Retype every entry in its entirety, without alteration.

Stored items from a collection

======

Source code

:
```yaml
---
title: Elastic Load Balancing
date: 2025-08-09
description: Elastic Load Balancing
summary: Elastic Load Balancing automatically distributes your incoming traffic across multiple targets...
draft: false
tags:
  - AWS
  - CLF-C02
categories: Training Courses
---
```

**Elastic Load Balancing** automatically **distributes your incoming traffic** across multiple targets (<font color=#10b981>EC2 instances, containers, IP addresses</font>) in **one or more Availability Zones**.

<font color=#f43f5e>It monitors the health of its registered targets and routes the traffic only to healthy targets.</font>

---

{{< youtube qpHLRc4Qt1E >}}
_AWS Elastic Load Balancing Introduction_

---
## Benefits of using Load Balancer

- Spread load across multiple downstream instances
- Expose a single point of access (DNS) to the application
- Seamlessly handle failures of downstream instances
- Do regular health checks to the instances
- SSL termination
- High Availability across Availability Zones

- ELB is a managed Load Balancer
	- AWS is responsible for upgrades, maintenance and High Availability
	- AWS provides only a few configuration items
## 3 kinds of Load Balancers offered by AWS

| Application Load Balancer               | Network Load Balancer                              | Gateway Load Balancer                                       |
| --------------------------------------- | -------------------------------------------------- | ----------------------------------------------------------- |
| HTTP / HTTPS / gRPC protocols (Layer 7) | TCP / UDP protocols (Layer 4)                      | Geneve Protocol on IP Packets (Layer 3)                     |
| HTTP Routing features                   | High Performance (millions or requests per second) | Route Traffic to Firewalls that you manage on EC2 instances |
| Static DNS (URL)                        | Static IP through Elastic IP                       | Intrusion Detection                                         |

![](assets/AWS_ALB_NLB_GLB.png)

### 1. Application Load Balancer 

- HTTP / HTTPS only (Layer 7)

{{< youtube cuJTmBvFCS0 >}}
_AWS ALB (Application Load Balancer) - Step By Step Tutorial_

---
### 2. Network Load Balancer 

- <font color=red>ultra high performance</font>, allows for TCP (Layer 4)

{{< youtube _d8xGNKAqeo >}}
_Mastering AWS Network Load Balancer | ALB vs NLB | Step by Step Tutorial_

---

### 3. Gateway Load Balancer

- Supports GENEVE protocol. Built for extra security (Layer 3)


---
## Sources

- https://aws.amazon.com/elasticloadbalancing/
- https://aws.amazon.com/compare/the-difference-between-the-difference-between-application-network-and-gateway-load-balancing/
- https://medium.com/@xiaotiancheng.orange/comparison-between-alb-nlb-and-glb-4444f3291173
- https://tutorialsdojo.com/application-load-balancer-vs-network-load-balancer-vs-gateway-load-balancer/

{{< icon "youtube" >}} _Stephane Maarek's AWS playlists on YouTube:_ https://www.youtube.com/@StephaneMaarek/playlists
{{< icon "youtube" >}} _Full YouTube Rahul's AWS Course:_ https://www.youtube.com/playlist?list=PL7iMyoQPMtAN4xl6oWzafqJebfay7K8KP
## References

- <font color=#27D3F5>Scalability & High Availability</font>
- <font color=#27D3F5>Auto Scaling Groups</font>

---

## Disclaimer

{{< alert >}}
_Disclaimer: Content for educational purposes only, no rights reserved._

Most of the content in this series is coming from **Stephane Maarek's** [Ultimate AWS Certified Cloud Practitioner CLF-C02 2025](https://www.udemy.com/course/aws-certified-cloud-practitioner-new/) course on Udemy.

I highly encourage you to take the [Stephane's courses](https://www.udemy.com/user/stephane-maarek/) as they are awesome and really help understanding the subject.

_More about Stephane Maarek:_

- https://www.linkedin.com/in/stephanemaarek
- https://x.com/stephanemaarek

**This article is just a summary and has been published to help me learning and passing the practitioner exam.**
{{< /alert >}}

======

[Result of the exercise]
Source code

:
```yaml
---
title: Elastic Load Balancing
date: 2025-08-09
description: Elastic Load Balancing
summary: Elastic Load Balancing automatically distributes your incoming traffic across multiple targets...
draft: false
tags:
  - AWS
  - CLF-C02
categories: Training Courses
---
```

**Elastic Load Balancing** automatically **distributes your incoming traffic** across multiple targets (<font color=#10b981>EC2 instances, containers, IP addresses</font>) in **one or more Availability Zones**.

<font color=#f43f5e>It monitors the health of its registered targets and routes the traffic only to healthy targets.</font>

---

{{< youtube qpHLRc4Qt1E >}}
_AWS Elastic Load Balancing Introduction_

---
## Benefits of using Load Balancer

- Spread load across multiple downstream instances
- Expose a single point of access (DNS) to the application
- Seamlessly handle failures of downstream instances
- Do regular health checks to the instances
- SSL termination
- High Availability across Availability Zones

- ELB is a managed Load Balancer
	- AWS is responsible for upgrades, maintenance and High Availability
	- AWS provides only a few configuration items
## 3 kinds of Load Balancers offered by AWS

| Application Load Balancer               | Network Load Balancer                              | Gateway Load Balancer                                       |
| --------------------------------------- | -------------------------------------------------- | ----------------------------------------------------------- |
| HTTP / HTTPS / gRPC protocols (Layer 7) | TCP / UDP protocols (Layer 4)                      | Geneve Protocol on IP Packets (Layer 3)                     |
| HTTP Routing features                   | High Performance (millions or requests per second) | Route Traffic to Firewalls that you manage on EC2 instances |
| Static DNS (URL)                        | Static IP through Elastic IP                       | Intrusion Detection                                         |

![](assets/AWS_ALB_NLB_GLB.png)

### 1. Application Load Balancer 

- HTTP / HTTPS only (Layer 7)

{{< youtube cuJTmBvFCS0 >}}
_AWS ALB (Application Load Balancer) - Step By Step Tutorial_

---
### 2. Network Load Balancer 

- <font color=red>ultra high performance</font>, allows for TCP (Layer 4)

{{< youtube _d8xGNKAqeo >}}
_Mastering AWS Network Load Balancer | ALB vs NLB | Step by Step Tutorial_

---

### 3. Gateway Load Balancer

- Supports GENEVE protocol. Built for extra security (Layer 3)


---
## Sources

- https://aws.amazon.com/elasticloadbalancing/
- https://aws.amazon.com/compare/the-difference-between-the-difference-between-application-network-and-gateway-load-balancing/
- https://medium.com/@xiaotiancheng.orange/comparison-between-alb-nlb-and-glb-4444f3291173
- https://tutorialsdojo.com/application-load-balancer-vs-network-load-balancer-vs-gateway-load-balancer/

{{< icon "youtube" >}} _Stephane Maarek's AWS playlists on YouTube:_ https://www.youtube.com/@StephaneMaarek/playlists
{{< icon "youtube" >}} _Full YouTube Rahul's AWS Course:_ https://www.youtube.com/playlist?list=PL7iMyoQPMtAN4xl6oWzafqJebfay7K8KP
## References

- <font color=#27D3F5>Scalability & High Availability</font>
- <font color=#27D3F5>Auto Scaling Groups</font>

---

## Disclaimer

{{< alert >}}
_Disclaimer: Content for educational purposes only, no rights reserved._

Most of the content in this series is coming from **Stephane Maarek's** [Ultimate AWS Certified Cloud Practitioner CLF-C02 2025](https://www.udemy.com/course/aws-certified-cloud-practitioner-new/) course on Udemy.

I highly encourage you to take the [Stephane's courses](https://www.udemy.com/user/stephane-maarek/) as they are awesome and really help understanding the subject.

_More about Stephane Maarek:_

- https://www.linkedin.com/in/stephanemaarek
- https://x.com/stephanemaarek

**This article is just a summary and has been published to help me learning and passing the practitioner exam.**
{{< /alert >}}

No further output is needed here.